Like an RNN, the meta-learner ingests a series of parameters and gradients of the model during training, as an input sequence, and compute a sequential output (the series of updated model parameters) from this input sequence.

We develop this analogy in our paper and study how a meta-learner can be used to implement a medium-term memory in a neural net language model: the meta-learner learns to encode a medium-term memory in the weights of a standard RNN like a LSTM (in addition to the way short-term memories are conventionally encoded in the hidden state of the LSTM).

Our meta-learning language model has a hierarchy of memories with 3 levels, from bottom to top: a standard LSTM, a meta-learner updating the weights of the LSTM to store medium term memories and a long-term static memory.
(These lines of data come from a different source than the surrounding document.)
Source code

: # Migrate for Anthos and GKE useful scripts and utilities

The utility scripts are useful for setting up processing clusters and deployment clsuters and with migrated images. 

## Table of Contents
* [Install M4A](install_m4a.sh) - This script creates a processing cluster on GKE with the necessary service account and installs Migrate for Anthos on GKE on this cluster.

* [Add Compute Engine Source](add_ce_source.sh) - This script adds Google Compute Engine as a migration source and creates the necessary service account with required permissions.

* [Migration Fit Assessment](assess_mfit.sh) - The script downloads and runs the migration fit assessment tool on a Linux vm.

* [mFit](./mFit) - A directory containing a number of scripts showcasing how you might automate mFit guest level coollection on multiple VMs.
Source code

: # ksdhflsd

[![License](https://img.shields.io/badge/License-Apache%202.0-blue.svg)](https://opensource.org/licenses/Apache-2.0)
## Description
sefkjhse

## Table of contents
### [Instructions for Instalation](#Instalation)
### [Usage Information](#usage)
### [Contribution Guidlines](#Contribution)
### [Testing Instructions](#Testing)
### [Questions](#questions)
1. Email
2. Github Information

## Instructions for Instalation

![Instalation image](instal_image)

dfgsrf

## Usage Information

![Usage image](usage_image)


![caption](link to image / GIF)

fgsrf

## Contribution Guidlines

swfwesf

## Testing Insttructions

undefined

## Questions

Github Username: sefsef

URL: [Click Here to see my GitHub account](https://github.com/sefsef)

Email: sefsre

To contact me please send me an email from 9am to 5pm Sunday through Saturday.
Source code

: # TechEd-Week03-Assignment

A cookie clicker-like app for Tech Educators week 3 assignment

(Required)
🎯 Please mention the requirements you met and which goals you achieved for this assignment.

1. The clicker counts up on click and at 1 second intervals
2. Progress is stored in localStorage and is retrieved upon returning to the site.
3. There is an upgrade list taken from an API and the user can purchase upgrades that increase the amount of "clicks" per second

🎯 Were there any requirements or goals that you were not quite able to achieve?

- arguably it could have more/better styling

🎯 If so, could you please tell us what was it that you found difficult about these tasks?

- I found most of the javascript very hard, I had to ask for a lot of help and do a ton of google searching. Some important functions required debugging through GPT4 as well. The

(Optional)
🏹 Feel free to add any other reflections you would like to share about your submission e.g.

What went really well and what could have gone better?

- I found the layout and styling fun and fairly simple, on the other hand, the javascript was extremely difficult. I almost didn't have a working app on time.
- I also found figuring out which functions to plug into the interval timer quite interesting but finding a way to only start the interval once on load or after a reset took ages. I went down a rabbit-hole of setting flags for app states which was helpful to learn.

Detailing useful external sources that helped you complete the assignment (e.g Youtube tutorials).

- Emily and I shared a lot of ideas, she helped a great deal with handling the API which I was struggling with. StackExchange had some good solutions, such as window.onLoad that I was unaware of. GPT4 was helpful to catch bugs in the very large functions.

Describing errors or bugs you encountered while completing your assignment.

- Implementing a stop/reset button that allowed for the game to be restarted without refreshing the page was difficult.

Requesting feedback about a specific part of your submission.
We discovered that the meta-learning language model could be trained to encode memory of recent inputs, like the beginning of a Wikipedia article, that will be useful to predict the end of an article.

The curves indicate how good the model is at predicting the words of a Wikipedia article given the beginning (A, …, H are successive Wikipedia articles), colored words indicate the same for single words, blue is better, red is worse. As the model reads through an article, it learns from the beginning and become better at predicting the end (for more details see our paper).

Well I guess now you are ready to have a look at our paper for more details on this story.

This concludes my introduction to Meta-Learning. Congratulation for reaching the end of this long post!

I hope you liked it!

Don’t forget to give us a few claps 👏 if you want more content like that!


  1. ^ As such, meta-learning can be seen as a generalization of “transfer learning” and is related to the techniques for fine-tuning model on a task as well as techniques for hyper-parameters optimization. There was an interesting workshop on meta-learning at NIPS 2017 last December.
  2. ^ Of course in a real training we would be using a mini-batch of examples.
  3. ^ More precisely: “most of” these operations are differentiable.
  4. ^ Good blog posts introducing the relevant literature are the BAIR posts: Learning to learn by Chelsea Finn and Learning to Optimize with Reinforcement Learning by Ke Li.
  5. ^ Good examples of learning the model initial parameters are Model-Agnostic Meta-Learning of UC Berkeley and its recent developments as well as the Reptile algorithm of OpenAI. A good example of learning the optimizer’s parameters is the Learning to learn by gradient descent by gradient descent paper of DeepMind. A paper combining the two is the work Optimization as a Model for Few-Shot Learning by Sachin Ravi and Hugo Larochelle. An nice and very recent overview can be found in Learning Unsupervised Learning Rules.
  6. ^ Similarly to the way we back propagate through time in an unrolled recurrent network.
  7. ^ Initially described in DeepMind’s Learning to learn by gradient descent by gradient descent paper.
  8. ^ We are using coordinate-sharing in our meta-learner as mentioned earlier. In practice, it means we simply iterate over the model parameters and apply our optimizer broadcasted on each parameters (no need to flatten and gather parameters like in L-BFGS for instance).
  9. ^ There is a surprising under-statement of how important back-propagating over very long sequence can be to get good results. The recent paper An Analysis of Neural Language Modeling at Multiple Scales from Salesforce research is a good pointer in that direction.
  10. ^ Gradient checkpointing is described for example in Memory-Efficient Backpropagation Through Time and the nice blog post of Yaroslav Bulatov.